Upgrading spatial analysis of Origin-Destination data using modern vis frameworks, part 1 of 2
Spatially arranged Beziers and OD-matrices in ggplot2
giCentre re-designs for OD flow visualization
Analysing spatial patterns in origin-destination (OD) data is challenging. Inspecting power-law type distributions is a good place to start and network science contributes a useful repertoire of summary statistics. But often analysts working with OD data — migration geographers, transport planners — wish to undertake spatial analysis tasks that cannot be easily captured using summary measures alone.
This is of course where visual analysis approaches become necessary.
But representing spatial structure in OD flow data is not an easy undertaking. Problems of visual clutter (unintelligible hairball) and salience bias (giving undue emphasis to OD pairs that are relatively incidental) are all too familiar.
InfoVis researchers have worked at overcoming these frequent difficulties. There is some preferential selection here, but it is worth drawing particular attention to techniques published by the giCentre: Jo Wood and colleagues’ spatially arranged OD matrices — with a nice application in this paper by Aidan Slingsby.
Democratising visualization design
Clearly not all those doing applied data analysis have the time or inclination to learn to program such graphics from scratch.
Modern visualization frameworks such as Tableau, ggplot2 and recently vega-lite have done a great deal to make visual data analysis accessible. Rob Radburn has managed to create spatially-arranged OD matrices in Tableau with great effect.
Below I present examples of these layouts created in ggplot2 using OD travel-to-work data in London. As well as presenting some actual data analysis, in part 2 I hope to give more detail to persuade that writing high-level specifications to describe the graphics supports understanding of the encodings themselves.
Note: This post assumes some knowledge of ggplot2. I’ve also included a link to a reproducible github repo at the bottom of this page.
Most flow visualizations produced by a GIS (and many in ggplot2) involve drawing lines between OD pairs.
In ggplot2 this can be achieved with
geom_path() and passing to the argument defining the mapping of data to visuals —
aes() (the argument in ggplot2) — an array of coordinates representing OD pairs.
The map on the left is clearly unintelligible, but by parameterising
aes() in the same way as one would any other graphic (
alpha), we can expose a little of the structure we’d expect in an OD map of borough-to-borough commutes by car (top) and foot+bike (bottom).
The ggforce extension provides a function for generating various curves. Using
geom_bezier() (which has an API equivalent to
geom_path()) we can use the same approach published in this paper and represent OD pairs as asymmetric Bezier curves such that the origin borough is flat and destination curved.
The addition of the asymmetric Beziers exposes the fact that there are more commutes by bike and foot into central London boroughs (Westminster and City of London) than the reverse. This is true of outer London boroughs for car commutes: Harrow-to-Brent in the north west and Bexleyheath-to-Greenwich in the south east.
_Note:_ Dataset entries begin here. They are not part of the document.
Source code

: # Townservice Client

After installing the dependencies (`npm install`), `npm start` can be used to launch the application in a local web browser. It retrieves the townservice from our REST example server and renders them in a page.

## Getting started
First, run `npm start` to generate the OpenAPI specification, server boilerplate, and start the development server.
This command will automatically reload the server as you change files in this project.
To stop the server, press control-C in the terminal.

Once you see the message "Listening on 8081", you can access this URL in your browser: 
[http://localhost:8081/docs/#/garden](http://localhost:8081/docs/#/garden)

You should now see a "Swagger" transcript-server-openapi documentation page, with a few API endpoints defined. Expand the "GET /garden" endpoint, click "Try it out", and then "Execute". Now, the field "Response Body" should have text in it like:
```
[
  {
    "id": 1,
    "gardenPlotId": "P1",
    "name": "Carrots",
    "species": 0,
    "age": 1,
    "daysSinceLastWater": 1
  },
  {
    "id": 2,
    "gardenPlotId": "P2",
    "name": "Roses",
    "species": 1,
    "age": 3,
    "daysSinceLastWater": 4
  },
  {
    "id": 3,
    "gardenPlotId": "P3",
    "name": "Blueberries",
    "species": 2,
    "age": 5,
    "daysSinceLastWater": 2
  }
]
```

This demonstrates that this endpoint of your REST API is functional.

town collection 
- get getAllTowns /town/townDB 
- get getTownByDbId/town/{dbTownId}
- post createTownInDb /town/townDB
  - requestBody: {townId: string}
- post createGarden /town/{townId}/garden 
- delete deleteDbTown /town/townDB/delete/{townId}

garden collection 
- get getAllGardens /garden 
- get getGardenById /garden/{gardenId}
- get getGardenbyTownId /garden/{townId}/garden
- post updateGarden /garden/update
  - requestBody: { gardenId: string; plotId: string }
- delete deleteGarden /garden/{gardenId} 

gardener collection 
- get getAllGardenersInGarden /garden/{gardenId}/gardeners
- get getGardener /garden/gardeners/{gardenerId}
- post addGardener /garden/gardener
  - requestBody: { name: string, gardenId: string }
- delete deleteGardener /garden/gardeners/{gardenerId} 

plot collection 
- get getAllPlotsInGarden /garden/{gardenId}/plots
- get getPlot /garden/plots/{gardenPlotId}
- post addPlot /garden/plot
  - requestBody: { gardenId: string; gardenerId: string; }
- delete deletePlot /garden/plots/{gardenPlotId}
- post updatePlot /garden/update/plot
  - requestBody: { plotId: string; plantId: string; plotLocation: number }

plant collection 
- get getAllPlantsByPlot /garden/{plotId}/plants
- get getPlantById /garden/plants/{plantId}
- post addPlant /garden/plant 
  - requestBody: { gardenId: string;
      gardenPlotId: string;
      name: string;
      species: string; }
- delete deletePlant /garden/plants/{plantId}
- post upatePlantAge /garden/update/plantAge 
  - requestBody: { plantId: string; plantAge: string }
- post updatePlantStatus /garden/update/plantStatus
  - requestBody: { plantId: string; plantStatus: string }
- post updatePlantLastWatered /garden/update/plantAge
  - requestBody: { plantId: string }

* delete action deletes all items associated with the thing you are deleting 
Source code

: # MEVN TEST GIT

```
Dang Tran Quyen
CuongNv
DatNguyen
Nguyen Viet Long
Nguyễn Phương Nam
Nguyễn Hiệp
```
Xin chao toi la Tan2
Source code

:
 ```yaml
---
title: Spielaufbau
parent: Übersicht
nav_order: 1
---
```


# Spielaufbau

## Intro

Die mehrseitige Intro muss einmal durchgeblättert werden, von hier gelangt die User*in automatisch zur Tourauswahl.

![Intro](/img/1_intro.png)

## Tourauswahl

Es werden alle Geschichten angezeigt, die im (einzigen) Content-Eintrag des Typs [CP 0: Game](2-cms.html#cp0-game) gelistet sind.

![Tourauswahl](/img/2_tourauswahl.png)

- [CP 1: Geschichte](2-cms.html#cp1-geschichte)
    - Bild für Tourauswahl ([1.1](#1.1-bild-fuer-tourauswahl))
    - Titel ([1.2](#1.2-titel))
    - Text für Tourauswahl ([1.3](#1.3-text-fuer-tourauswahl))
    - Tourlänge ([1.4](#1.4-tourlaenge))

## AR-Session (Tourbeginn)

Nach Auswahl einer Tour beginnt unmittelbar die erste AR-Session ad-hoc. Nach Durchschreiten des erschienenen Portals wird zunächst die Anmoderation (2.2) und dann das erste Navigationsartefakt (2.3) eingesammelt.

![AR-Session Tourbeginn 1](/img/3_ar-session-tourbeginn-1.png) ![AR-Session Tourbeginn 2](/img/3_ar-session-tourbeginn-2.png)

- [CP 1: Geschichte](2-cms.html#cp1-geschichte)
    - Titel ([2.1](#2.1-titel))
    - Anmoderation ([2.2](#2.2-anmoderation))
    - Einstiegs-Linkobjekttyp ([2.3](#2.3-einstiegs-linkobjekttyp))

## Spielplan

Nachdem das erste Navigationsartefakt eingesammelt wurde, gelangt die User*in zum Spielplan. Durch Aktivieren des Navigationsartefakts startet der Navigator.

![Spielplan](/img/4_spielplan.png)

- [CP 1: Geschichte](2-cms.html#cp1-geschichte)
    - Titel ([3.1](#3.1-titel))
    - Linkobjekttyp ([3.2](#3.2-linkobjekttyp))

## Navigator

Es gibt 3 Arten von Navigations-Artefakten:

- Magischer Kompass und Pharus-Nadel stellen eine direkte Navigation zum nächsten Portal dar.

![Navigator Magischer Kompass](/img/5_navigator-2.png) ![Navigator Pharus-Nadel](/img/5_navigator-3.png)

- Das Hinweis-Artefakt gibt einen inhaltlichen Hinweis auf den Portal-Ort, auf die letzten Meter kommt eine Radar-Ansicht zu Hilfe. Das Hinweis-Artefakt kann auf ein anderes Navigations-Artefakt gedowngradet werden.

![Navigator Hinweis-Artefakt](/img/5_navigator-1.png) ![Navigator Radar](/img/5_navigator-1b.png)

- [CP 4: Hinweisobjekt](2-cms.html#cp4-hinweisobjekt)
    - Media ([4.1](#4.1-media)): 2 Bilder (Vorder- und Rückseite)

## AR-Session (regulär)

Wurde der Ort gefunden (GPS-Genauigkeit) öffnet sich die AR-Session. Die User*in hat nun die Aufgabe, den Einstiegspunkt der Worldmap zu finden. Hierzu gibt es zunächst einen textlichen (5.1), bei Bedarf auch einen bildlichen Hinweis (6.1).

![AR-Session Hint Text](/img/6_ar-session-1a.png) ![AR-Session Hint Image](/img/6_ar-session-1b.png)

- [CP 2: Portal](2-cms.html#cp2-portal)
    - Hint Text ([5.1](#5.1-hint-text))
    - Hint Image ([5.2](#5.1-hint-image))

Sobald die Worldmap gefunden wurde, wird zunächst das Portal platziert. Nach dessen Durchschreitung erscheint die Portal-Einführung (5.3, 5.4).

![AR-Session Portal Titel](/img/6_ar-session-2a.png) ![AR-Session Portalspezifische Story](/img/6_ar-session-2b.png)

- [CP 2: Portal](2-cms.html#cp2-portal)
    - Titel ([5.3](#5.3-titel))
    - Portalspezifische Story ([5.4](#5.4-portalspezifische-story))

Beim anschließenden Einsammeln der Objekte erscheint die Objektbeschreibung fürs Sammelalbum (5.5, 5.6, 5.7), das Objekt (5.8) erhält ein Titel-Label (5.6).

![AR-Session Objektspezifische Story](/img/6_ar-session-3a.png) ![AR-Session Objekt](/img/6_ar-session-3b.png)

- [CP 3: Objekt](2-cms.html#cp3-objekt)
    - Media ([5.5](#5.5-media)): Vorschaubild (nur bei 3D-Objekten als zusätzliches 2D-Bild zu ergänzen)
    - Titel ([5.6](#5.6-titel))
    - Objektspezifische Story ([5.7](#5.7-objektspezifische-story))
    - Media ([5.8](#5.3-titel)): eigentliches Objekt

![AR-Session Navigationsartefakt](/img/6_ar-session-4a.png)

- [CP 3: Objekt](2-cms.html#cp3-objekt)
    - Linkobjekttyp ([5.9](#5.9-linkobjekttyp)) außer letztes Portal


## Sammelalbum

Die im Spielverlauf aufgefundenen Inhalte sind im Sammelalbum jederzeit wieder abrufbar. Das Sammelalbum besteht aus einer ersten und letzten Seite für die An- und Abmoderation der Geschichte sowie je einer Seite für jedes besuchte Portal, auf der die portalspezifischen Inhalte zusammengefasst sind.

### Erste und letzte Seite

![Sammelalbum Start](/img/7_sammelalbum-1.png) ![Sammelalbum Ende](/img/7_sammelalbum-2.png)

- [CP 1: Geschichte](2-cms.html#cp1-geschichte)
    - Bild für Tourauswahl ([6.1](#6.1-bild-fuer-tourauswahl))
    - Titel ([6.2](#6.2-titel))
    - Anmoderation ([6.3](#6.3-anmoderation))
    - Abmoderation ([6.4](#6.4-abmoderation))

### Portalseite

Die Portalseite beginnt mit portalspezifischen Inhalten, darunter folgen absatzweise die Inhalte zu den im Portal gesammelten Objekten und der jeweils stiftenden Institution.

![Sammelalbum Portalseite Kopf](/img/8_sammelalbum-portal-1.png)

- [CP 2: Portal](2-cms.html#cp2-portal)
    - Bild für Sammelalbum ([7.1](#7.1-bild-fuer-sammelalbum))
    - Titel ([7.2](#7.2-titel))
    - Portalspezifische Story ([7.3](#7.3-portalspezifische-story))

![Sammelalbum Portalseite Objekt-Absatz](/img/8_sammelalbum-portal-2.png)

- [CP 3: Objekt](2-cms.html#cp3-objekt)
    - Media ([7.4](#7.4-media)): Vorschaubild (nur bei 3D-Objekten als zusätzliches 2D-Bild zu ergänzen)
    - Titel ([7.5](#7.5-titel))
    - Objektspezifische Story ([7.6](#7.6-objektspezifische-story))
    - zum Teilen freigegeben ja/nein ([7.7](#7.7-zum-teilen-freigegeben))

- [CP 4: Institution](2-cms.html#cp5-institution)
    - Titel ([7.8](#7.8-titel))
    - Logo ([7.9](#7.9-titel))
But also that there are reciprocal commutes between some outer boroughs: Hillingdon-to-Ealing-to-Hillingdon in west London. More data analysis to follow in part 2.
But there are problems with this representation. By giving greater emphasis to more frequent flows we likely miss some interesting structure; longer lines have greater visual saliency than do shorter lines; and our flow lines imply unnecessary geographic precision.
Spatially-arranged OD-matrices (Wood et al. 2010) work by using a semi-spatial grid-like layout that presents each borough as a grid square at its approximate geographic location. The challenge with the grid layout is to preserve adjacencies as much as possible, while retaining a recognisable geometry of London. The maps below use the after the flood layout, but check out small multiples with gaps for a generalisable technique for automating these arrangements.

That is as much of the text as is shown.